The fittings is composed by 29x2=58 desks or pluteus, with coat of arms at the sides. The light comes in through the 44 Venetian style windows, which were perfectly studied for the reading (it is believed that neither candles nor electric lights have ever been put on inside). The colours of the Aula del Nuti are those of the family: green (which does not mak the eyes tired) of the walls; red of the desks and of the ground; white of the columns.
And now the greatly precious 340 codexes, which are linked to the desks by hand- made iron chains. This fact both for preventing them from being stolen, and for assuring them the same position (every book is known as: D or S, right or left, for the row; a Roman number for the desk; an Arab number for the position in the desk). The Latin manuscripts of the Malatestiana are said to be the last glimpse of a world which was disappearing: the use of Latin in literature and the manuscription were being substituted in those years by vulgar and press.
A medieval codex took months of work and the presence of at least four men, in the sciptorium of the Lord (in Cesena, at the Palace): there was the man who obtained the parchments from the skin of the sheeps, the man who assembled them, the writer, the illuminator, the bookbinder, etc. Among the writers who used the “littera antiqua” and left space for the illuniator, some names have to be kept in mind: the prolific Giovanni da Epinal, Jacopo della Pergola and Francesco da Figline, also first keeper of the library (in "littera moderna" wrote, on the other side, Tommaso da Utrecht and Mathias Kuhler). The illuminator, as already said, decorated the front of a codex and some capital letters inside, always using natural colours. The value of some illuminations of the Malatestian Library is enormous (school of Ferrara, Bologna and Lombardya) and the great Taddeo Crivelli is likely to be author of some of them (De Civitate Dei and In Evangelium Johannis by St Augustine).
The language of the manuscripts is, for the most part of them, Latin, with rare examples in Greek and only one in Hebraic and Italian vulgar.

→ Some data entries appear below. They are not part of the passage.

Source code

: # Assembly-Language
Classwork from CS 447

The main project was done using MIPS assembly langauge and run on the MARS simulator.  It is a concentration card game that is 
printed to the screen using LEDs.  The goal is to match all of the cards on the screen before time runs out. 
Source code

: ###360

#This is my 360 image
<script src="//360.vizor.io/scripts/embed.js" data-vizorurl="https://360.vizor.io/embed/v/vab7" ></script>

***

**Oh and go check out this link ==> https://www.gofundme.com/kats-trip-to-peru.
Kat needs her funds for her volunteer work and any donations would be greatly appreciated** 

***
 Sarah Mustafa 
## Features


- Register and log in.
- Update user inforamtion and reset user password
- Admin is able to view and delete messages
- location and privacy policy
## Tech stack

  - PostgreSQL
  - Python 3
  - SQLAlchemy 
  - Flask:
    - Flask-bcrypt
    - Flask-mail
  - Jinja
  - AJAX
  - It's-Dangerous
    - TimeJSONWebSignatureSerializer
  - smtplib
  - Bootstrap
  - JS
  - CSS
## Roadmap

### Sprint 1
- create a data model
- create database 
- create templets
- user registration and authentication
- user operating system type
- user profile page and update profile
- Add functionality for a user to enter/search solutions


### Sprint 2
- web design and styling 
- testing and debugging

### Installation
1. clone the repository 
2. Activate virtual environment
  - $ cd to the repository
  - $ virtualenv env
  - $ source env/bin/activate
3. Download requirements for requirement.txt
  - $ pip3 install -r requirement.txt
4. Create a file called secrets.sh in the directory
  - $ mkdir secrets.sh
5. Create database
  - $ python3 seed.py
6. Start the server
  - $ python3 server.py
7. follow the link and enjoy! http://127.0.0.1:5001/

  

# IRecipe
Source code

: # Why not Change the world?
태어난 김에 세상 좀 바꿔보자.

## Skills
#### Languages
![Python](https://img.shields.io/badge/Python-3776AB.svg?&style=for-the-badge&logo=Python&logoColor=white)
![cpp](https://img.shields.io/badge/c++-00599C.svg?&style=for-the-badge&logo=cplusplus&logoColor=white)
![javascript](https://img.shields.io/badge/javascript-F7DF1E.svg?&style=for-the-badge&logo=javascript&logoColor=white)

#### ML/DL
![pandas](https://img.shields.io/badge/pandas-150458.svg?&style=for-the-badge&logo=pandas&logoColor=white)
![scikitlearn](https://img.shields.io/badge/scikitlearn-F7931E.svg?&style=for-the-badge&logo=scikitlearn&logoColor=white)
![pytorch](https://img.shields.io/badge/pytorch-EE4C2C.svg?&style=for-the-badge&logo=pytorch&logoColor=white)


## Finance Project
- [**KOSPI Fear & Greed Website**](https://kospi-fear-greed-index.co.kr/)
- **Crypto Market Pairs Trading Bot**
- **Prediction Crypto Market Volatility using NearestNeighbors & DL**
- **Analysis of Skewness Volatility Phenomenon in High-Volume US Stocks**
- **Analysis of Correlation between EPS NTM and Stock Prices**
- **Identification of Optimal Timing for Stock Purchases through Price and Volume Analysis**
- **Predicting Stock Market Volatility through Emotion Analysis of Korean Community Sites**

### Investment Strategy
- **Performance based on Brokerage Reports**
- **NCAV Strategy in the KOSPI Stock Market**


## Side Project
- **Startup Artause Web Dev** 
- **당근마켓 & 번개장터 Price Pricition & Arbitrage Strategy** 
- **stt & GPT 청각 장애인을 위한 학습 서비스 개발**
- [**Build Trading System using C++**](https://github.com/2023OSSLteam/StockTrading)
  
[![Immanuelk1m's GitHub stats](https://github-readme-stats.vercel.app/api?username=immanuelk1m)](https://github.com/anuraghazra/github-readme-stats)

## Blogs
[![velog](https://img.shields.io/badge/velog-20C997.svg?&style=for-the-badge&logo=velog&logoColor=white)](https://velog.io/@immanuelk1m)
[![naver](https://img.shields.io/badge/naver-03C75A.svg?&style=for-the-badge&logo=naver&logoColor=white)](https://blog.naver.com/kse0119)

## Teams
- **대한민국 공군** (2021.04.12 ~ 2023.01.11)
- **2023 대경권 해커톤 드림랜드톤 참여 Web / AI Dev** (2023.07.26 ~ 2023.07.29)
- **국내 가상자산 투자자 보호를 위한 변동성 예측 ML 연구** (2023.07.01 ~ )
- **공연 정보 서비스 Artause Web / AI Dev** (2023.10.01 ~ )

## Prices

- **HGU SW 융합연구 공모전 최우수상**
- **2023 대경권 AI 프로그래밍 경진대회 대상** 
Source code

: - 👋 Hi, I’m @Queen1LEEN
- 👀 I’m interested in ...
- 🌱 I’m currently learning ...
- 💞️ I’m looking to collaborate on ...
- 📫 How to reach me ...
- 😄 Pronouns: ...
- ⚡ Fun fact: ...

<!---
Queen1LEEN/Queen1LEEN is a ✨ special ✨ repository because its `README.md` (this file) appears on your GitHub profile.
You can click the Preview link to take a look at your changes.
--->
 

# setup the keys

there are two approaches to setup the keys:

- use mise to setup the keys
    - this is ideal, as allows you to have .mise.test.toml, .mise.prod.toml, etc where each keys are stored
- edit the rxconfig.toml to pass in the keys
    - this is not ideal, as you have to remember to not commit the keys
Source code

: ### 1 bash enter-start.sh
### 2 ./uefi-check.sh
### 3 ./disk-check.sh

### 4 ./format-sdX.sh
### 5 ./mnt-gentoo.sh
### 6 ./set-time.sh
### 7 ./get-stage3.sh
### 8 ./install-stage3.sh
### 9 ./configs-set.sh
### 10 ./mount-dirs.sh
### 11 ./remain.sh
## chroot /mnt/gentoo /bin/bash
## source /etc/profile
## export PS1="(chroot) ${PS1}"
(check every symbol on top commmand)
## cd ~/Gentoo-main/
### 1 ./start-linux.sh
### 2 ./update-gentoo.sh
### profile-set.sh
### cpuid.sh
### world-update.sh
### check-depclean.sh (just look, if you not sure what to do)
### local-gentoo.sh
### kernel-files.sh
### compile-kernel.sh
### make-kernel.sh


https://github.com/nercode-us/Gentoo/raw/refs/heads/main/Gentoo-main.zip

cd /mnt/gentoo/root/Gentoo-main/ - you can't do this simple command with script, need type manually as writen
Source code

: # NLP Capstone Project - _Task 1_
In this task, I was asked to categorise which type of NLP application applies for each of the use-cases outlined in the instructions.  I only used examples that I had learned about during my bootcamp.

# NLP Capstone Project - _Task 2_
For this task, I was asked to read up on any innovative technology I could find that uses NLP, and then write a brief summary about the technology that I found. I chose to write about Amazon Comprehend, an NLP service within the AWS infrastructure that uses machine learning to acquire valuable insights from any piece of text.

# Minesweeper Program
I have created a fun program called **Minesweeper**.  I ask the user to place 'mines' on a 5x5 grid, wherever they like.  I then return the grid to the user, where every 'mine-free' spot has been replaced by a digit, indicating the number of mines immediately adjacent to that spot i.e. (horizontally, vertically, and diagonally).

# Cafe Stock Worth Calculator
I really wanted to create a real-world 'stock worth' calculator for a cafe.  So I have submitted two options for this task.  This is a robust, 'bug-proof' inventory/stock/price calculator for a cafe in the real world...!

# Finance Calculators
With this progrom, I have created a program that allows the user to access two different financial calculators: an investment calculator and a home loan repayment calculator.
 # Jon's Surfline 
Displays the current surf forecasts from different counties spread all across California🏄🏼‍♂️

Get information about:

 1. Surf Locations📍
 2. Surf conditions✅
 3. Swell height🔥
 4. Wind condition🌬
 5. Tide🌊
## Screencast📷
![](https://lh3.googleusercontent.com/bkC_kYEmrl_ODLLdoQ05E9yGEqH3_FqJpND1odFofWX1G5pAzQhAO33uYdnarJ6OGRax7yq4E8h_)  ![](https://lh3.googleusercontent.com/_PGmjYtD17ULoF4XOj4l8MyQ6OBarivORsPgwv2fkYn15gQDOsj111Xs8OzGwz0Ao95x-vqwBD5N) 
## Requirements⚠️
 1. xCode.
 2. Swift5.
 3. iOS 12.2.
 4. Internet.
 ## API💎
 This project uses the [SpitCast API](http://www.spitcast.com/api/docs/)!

The 340 books can be divided into three funds. 50 codexes belonged to the friars before 1447, and concern religion, from philosopy to theology and Biblic hexegesis (among them, the oldest codex, an Etimologie by St Isidoro (S.XXI.5) of the IX cent.) The "Malatestian fund" includes 120 codexes, which were written in Cesena, bought by Novello or presented to him; the arguments are various, from the Greek and Latin classics (most of all, historians like Ceasar, Tito Livio, Erodoto, Plutarco, Plinio il Vecchio, Polibio) to the Fathers of the Church (Epistolae et sermones by St Girolamo (D.XI.1-3), De civitate Dei by St Augustine (D.IX.1), which was copied by Jacopo della Pergola and illuminated by Crivelli, In Johannis Evangelium Sermones by St Augustine (D.III.3), which Giovanni da Epinal wrote and Crivelli decorated). The third fund includes the books which the doctor of Malatesta Novello, Giovanni di Marco, left him when he died (about 100 codexes concerning sciences and medicine, with Historia Naturalis by Plinio (Francesco da Figline) (S.XXV.5) and Etimologiae di S. Isidoro (X-XI cent.) (D.XXIV.1).
In June 2005 UNESCO included the Library in the Memory of the World Register, the first in Italy.